Humanity vs Technology

SuperSanusi
4 min readAug 15, 2019

If you had asked me to wager on writing another post here this soon, I won’t have put money on it, but here we are, and just like the last time, this one is also inspired by a talk I gave at Lighthouse Abuja last weekend during the youth convention by the same title.

We would like you to talk about technology vs humanity. How has technology influenced humanity? What is the future like? What can we do in the present? How can we achieve relevance through technology/social media?

When I got the brief (above) a few weeks ago, I struggled to grasp it (it’s hard to explain this in detail, but I’m typically someone who just figures stuff out as soon as I see them, or at least have an angle…drawing blanks is unusual and frustrating) and stayed in that infuriated state till the night before I was to go to Abuja for the meeting. (There’s a chance that I was just swamped and stressed and couldn’t focus, but that’s another story).

So in my desperation to get a handle of what I needed to say, I did what I usually do as a last resort when I need to get something to stick — abstract everything to the fundamental basics and find the common denominator(s) that makes sense.

The first (and frankly quite obvious) thing about man’s interaction with technology is that while there’s almost always constant contact, it appears to happen in waves.

Many of those waves have happened over time, from homo sapiens (are we still those by the way? There’s a chance we’ve evolved into something else) discovering stone tools, to discovering that they could rare wheat and domesticate animals, to the Gutenberg press being invented in 1440, to the industrial revolution that started around 1775, to the microprocessor being invented in 1958, to the adoption of TCP/IP by ARPANET in 1983 and the invention of the internet in 1989 e.t.c

When you take a closer look at each wave, you start to notice trends, each wave came with the positives and the negatives. Humans figured wheat out, and with that came dietary issues, relatively smaller fitness, etc. We figured out printing and all of a sudden we were able to document and incrementally build on knowledge; (if you ask me, this one singular wave has been the most important in recent times, and is the foundation of almost everything we know and believe today) but with that came the holy wars, which literally lasted over a hundred years. The computer and internet are more recent, so I don’t need to point out the positives and negatives of those, we live with them every day.
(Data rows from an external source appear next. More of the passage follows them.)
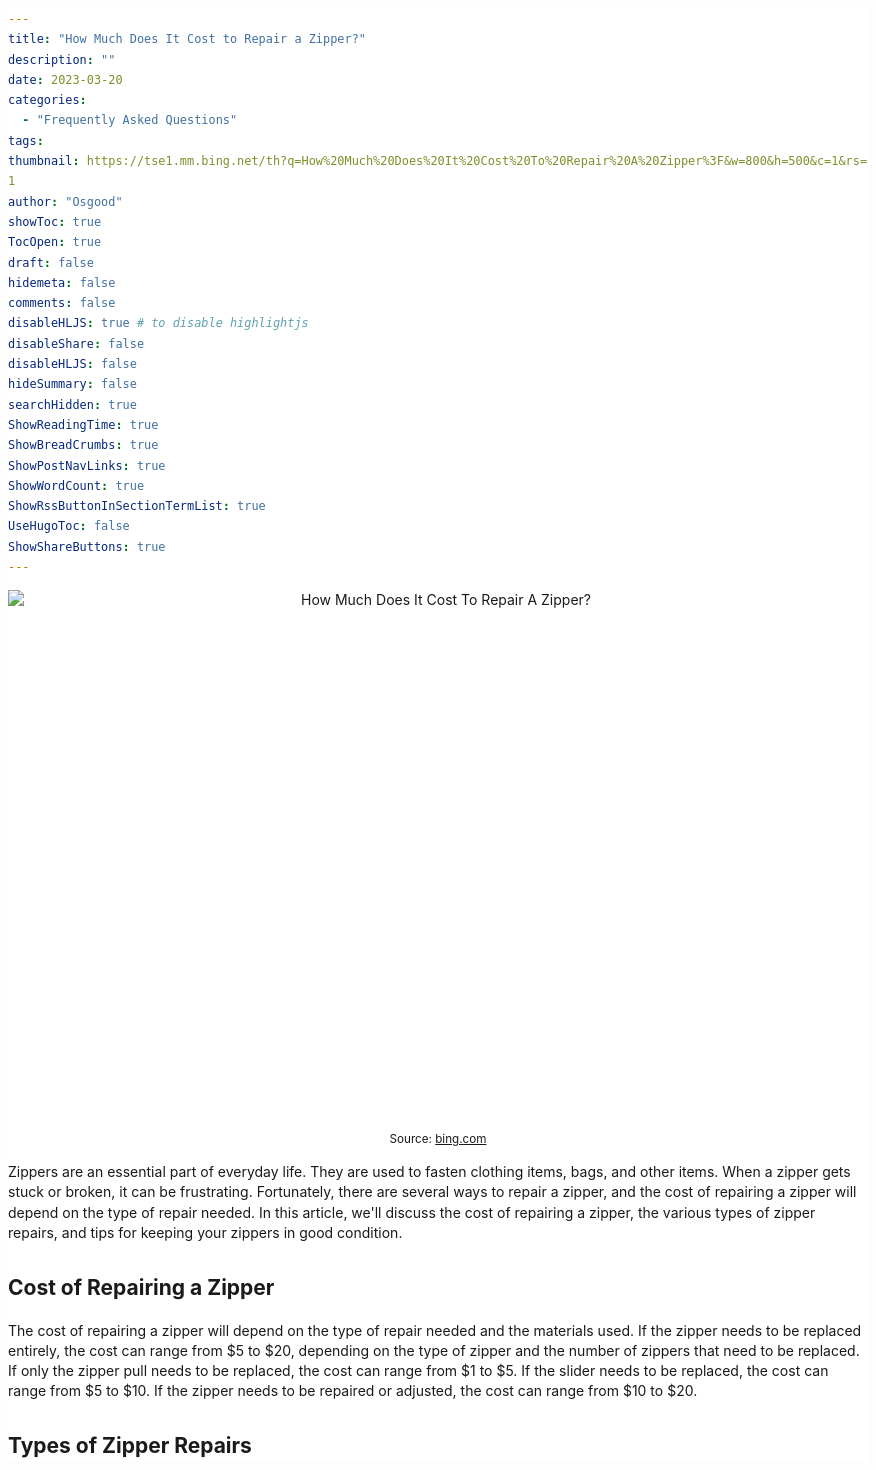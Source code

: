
 ```yaml
---
title: "How Much Does It Cost to Repair a Zipper?"
description: ""
date: 2023-03-20
categories:
  - "Frequently Asked Questions" 
tags: 
thumbnail: https://tse1.mm.bing.net/th?q=How%20Much%20Does%20It%20Cost%20To%20Repair%20A%20Zipper%3F&w=800&h=500&c=1&rs=1
author: "Osgood"
showToc: true
TocOpen: true
draft: false
hidemeta: false
comments: false
disableHLJS: true # to disable highlightjs
disableShare: false
disableHLJS: false
hideSummary: false
searchHidden: true
ShowReadingTime: true
ShowBreadCrumbs: true
ShowPostNavLinks: true
ShowWordCount: true
ShowRssButtonInSectionTermList: true
UseHugoToc: false
ShowShareButtons: true
---
```


<center>
	<img src="https://tse1.mm.bing.net/th?q=How%20Much%20Does%20It%20Cost%20To%20Repair%20A%20Zipper%3F&w=800&h=500&c=1&rs=1" alt="How Much Does It Cost To Repair A Zipper?" width="800" height="500" style="display: block; width: 100%; height: auto">
	<small>Source: <a href="https://www.bing.com" rel="nofollow">bing.com</a></small>
</center>

<p>Zippers are an essential part of everyday life. They are used to fasten clothing items, bags, and other items. When a zipper gets stuck or broken, it can be frustrating. Fortunately, there are several ways to repair a zipper, and the cost of repairing a zipper will depend on the type of repair needed. In this article, we'll discuss the cost of repairing a zipper, the various types of zipper repairs, and tips for keeping your zippers in good condition.</p>

<h2>Cost of Repairing a Zipper</h2>

<p>The cost of repairing a zipper will depend on the type of repair needed and the materials used. If the zipper needs to be replaced entirely, the cost can range from $5 to $20, depending on the type of zipper and the number of zippers that need to be replaced. If only the zipper pull needs to be replaced, the cost can range from $1 to $5. If the slider needs to be replaced, the cost can range from $5 to $10. If the zipper needs to be repaired or adjusted, the cost can range from $10 to $20.</p>

<h2>Types of Zipper Repairs</h2>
Bottomline, every wave comes with its good and bad, but that’s not even the most fascinating thing.

What fascinates me the most about each wave of the interaction between the human race and technology is that it ALWAYS ends with just one outcome: CHANGE.

Humanity vs Technology = Change

Every single time, technology causes the human race to change the way it lives. This is all the more fascinating when you realise how resistant to change we naturally are. (Side Note: This is why the Igbo vs Mandarin debate ignited by the tweet below a few weeks ago was super fascinating to me)

https://twitter.com/JasonNjoku/status/1155817891016642560

Back to the subject, if change is inevitable, why are we so resistant to it? The world we live in changes constantly, there would never be two days that are exactly the same. Even as humans, we’re technically never the same, as our bodies constantly change every second from the moment we are born, till we die. Every single thing changes. So maybe we’re hanging on to the bits we think are in our control to stay sane? No idea.

Everything we know, all the literature we have, the sum total of all the knowledge we have aggregated as a race points to the fact that everything changes and everything we know will change. So maybe it’s time we start to embrace change a little bit more?

On a final note, when you zoom out, you find that it’s the individuals and societies that are the least resistant to change that progress with every wave, while the ones most resistant to change get left behind.

The most important skill in technology (and life in general?) is the ability to change, because while even the most complex models and algorithms still struggle to predict the future, the one thing you can be sure about is that is the future will be different.

P.S: I’ll probably expand on this some more if I get the time, but from a strictly Christian/Bible perspective.